Death with Dignity?


     We’ve had to think a lot about end of life issues over the past four years.  Four years ago this week, my father died, and that same day my in-laws called out of the blue to tell us they had sold their house and were moving to Waco.  My father’s death was a terrible accident.  As a Type One diabetic, he suffered from dizzy spells and neuropathy (deadening of nerves in his extremities).  He frequently got dizzy after standing up and would hold on to a wall for a few minutes.  On the night of his accident, he was holding the wall and then suddenly blacked out, fell backwards (his knees locked because of the neuropathy) and crushed the back of his head. 

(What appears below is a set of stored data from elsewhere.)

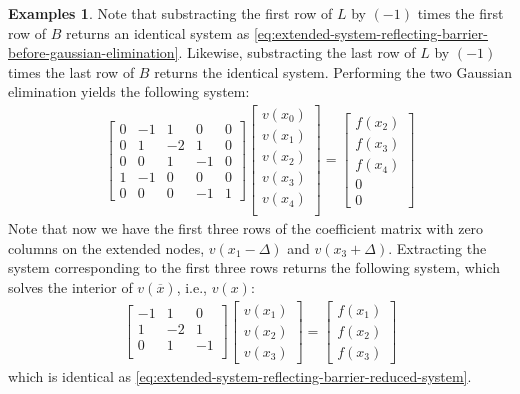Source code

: \documentclass[11pt]{article}
\theoremstyle{definition}
\newtheorem{example}{Examples}[section]
\begin{document}
\begin{example}
	Note that substracting the first row of ${L}$ by $(-1)$ times the first row of $B$ returns an identical system as \eqref{eq:extended-system-reflecting-barrier-before-gaussian-elimination}. Likewise, substracting the last row of ${L}$ by $(-1)$ times the last row of $B$ returns the identical system. Performing the two Gaussian elimination yields the following system:
	\begin{align}\label{eq:extended-system-reflecting-barrier-after-gaussian-elimination}
	\begin{bmatrix}
	0 & -1 & 1 & 0 & 0 \\
	0 & 1 & -2 & 1 & 0 \\
	0 & 0 & 1 & -1 & 0 \\
	1 & -1  & 0 & 0 & 0 \\
	0 & 0 & 0 & -1 & 1
	\end{bmatrix} 	  \begin{bmatrix}
	v(x_0) \\
	v(x_1) \\
	v(x_2) \\
	v(x_3) \\
	v(x_4)  \\
	\end{bmatrix}
	=
	\begin{bmatrix}
	f(x_2) \\
	f(x_3) \\
	f(x_4) \\
	0 \\
	0
	\end{bmatrix}
	\end{align}
	Note that now we have the first three rows of the coefficient matrix with zero columns on the extended nodes, $v(x_1 - \Delta)$ and $v(x_3 + \Delta)$. Extracting the system corresponding to the first three rows returns the following system, which solves the interior of $v(\overline{x})$, i.e., $v(x)$:
	\begin{align}
	\begin{bmatrix}
	-1 & 1 & 0  \\
	1 & -2 & 1 \\
	0 & 1 & -1 \\
	\end{bmatrix} 	  \begin{bmatrix}
	v(x_1) \\
	v(x_2) \\
	v(x_3)
	\end{bmatrix}
	=
	\begin{bmatrix}
	f(x_1) \\
	f(x_2) \\
	f(x_3)
	\end{bmatrix}
	\end{align}
	which is identical as  \eqref{eq:extended-system-reflecting-barrier-reduced-system}.
\end{example}
\end{document}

     His body did not die, but the neurologist said that his brain function probably ceased almost immediately.  My mother, my two brothers and I had no difficulty making the decision to pull the respiration tube and allow his body to go also.  My father had never wanted a lingering death, in fact, because his diabetes, he had always dreaded the likely possibility that he would deteriorate until he became completely dependent.  “Just put me away somewhere and don’t come visit,” he had always said.  A loving, honest man, he was also very proud.

    Although the shock of his death still stings and my mother, who witnessed the whole thing (she said he fell like someone in a cartoon), still is shaken by the experience (we had a long talk about it last week), my father’s death was relatively easy on us.  We knew my father had been feeling very poorly and had even expressed a desire separately to several of us that he not continue to live feeling as he did.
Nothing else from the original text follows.